ImMucin is a 21-mer long peptide therapeutic vaccine encoding the entire signal peptide (SP) domain of the MUC1 tumor-associated antigen, which is over expressed by most hematological tumors including multiple myeloma (MM). Preclinical studies of ImMucin and its internal epitopes in multiple myeloma suggested superior immunological and anti-tumor properties compared to other MUC1 TRA‐derived epitopes. ImMucin demonstrated encouraging short and long-term safety profile. Vaccination induced a remarkable anti-MM immune response. However, immunity was transient suggesting a need for boosting. Interestingly, durable disease stabilization was achieved in the third of the patients, continuing despite the loss of immune response in peripheral blood. Moreover, the encouraging responses to subsequent therapies employed at clinical progression, suggest this novel approach to be potentially valuable in the setting of maintenance and/or early biochemical progression.

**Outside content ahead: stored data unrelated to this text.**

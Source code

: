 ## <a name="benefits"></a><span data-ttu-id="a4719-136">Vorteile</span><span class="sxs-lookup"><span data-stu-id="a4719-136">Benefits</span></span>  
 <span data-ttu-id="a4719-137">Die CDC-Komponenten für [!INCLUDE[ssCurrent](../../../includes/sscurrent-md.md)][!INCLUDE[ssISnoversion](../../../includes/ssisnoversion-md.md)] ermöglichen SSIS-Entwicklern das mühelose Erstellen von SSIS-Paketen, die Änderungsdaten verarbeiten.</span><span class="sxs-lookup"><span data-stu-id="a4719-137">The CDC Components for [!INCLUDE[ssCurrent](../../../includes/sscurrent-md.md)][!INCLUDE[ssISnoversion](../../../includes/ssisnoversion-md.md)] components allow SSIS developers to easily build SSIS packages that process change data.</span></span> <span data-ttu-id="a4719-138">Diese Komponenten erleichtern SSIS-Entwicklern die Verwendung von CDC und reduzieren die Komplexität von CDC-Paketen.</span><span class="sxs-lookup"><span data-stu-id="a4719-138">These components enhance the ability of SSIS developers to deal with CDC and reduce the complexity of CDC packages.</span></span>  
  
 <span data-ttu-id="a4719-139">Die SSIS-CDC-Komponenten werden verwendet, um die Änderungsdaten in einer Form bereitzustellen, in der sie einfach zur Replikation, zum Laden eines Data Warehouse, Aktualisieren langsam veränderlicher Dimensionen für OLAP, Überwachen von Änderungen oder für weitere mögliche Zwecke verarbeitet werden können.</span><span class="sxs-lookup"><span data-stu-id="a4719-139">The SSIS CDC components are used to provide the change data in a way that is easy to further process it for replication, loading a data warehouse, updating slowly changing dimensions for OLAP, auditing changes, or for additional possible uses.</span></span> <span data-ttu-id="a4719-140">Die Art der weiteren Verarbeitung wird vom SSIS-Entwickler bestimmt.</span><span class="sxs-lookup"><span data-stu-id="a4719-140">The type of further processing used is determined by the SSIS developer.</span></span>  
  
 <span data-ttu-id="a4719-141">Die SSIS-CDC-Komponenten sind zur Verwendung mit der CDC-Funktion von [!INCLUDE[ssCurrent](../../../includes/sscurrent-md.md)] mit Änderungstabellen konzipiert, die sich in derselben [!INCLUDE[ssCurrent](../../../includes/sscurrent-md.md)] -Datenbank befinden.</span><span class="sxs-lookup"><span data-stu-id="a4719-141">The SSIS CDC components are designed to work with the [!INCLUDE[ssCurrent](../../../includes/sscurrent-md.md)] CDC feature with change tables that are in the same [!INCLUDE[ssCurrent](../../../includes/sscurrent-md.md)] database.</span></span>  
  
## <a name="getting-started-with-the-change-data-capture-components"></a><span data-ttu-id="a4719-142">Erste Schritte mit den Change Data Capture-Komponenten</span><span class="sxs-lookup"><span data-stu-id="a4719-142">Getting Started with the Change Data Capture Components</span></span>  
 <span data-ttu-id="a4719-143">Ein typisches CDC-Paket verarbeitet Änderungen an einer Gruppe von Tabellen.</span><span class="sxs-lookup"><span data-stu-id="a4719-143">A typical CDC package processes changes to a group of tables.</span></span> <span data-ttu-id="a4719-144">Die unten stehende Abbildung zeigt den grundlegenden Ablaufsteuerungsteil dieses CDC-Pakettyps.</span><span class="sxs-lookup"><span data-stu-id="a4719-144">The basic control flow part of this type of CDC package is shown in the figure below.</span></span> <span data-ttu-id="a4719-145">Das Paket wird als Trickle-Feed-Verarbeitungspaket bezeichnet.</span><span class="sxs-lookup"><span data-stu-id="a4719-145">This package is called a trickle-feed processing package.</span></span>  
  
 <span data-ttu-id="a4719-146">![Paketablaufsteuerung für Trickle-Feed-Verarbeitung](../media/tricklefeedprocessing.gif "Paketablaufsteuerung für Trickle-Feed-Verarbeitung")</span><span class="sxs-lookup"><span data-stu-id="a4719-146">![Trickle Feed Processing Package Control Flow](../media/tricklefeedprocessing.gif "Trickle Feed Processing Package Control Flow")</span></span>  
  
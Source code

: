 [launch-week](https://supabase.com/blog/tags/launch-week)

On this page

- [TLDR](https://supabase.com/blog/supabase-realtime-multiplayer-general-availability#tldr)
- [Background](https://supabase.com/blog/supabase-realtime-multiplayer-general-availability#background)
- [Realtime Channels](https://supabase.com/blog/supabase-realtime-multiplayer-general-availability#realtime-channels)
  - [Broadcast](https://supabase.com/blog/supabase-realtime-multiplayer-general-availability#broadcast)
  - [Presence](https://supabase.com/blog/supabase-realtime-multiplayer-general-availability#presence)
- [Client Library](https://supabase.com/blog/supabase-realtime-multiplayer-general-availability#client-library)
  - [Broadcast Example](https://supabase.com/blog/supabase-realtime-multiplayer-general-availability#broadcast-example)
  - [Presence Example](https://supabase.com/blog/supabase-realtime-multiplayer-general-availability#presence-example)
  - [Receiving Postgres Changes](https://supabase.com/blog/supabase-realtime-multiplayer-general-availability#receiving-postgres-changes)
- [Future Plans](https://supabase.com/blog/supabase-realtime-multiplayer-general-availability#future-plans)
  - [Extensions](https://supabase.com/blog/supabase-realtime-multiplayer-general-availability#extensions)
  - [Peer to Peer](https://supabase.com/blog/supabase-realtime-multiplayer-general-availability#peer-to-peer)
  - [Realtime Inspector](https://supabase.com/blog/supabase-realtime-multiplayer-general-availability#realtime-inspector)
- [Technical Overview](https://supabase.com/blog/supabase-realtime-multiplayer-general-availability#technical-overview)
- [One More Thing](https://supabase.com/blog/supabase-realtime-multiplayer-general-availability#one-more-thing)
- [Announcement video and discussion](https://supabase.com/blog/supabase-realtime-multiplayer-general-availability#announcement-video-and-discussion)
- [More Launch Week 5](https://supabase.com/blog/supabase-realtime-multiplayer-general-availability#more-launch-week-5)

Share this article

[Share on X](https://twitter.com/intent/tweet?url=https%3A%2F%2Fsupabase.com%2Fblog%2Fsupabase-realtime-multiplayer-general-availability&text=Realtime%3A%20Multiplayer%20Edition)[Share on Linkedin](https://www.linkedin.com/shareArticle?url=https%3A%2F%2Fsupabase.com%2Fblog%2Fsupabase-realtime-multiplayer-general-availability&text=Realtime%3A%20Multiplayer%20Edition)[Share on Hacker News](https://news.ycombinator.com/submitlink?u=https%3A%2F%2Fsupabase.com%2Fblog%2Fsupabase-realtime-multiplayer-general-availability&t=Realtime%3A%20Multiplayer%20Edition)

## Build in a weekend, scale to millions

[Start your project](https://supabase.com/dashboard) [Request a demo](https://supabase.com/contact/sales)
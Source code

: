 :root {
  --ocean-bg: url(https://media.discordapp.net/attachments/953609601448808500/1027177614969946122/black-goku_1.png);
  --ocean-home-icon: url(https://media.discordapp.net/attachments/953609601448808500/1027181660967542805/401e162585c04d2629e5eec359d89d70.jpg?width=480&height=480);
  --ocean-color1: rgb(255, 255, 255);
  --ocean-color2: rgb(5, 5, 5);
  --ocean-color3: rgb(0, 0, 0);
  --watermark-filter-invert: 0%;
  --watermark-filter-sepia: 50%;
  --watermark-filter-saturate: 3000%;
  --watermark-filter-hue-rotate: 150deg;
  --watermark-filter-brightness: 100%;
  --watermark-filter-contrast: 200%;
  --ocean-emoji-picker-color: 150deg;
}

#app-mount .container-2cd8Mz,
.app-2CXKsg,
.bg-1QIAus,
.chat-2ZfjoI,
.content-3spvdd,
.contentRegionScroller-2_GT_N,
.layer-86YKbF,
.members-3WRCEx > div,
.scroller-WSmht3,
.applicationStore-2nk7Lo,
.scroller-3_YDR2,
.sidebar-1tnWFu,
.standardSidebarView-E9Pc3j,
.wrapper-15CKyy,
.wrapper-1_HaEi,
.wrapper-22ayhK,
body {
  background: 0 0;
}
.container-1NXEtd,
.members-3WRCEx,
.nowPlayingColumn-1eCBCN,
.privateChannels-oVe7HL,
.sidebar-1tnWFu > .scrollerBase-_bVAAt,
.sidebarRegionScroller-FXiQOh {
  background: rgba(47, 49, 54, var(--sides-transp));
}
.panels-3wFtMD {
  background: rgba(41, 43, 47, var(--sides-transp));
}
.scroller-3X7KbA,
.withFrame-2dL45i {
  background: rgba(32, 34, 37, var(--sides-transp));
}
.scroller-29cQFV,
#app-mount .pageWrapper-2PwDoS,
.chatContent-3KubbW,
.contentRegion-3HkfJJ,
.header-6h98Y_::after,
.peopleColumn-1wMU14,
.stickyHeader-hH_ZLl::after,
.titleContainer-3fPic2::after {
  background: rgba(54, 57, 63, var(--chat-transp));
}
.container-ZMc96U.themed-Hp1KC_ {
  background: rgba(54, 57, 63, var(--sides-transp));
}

Sinapultide is a synthetic peptide used to mimic human lung surfactant protein B, the most important surfactant protein for a proper functioning of the respiratory system. Protein B lowers surface tension at the air-liquid interface of the alveolar surfaces during respiration and stabilizes the alveoli against collapse at resting transpulmonary pressures. A deficiency of pulmonary surfactant in premature infants results in respiratory distress syndrome. Sinapultide compensates for the deficiency of surfactant and restores surface activity to the lungs of these infants. Sinapultide was originally developed in the Scripps Research Institute and then licensed to Windtree Therapeutics (formerly Discovery Laboratories, Inc.). Sinapultide is the active ingredient of Lucinactant, a liquid medication to treat infant respiratory distress syndrome. Lucinactant was approved by the FDA in 2012 and sold under the trademark Surfaxin, but in 2015 it was discontinued by Discovery Laboratories, Inc in favor of Aerosurf, another drug containing Sinapultide.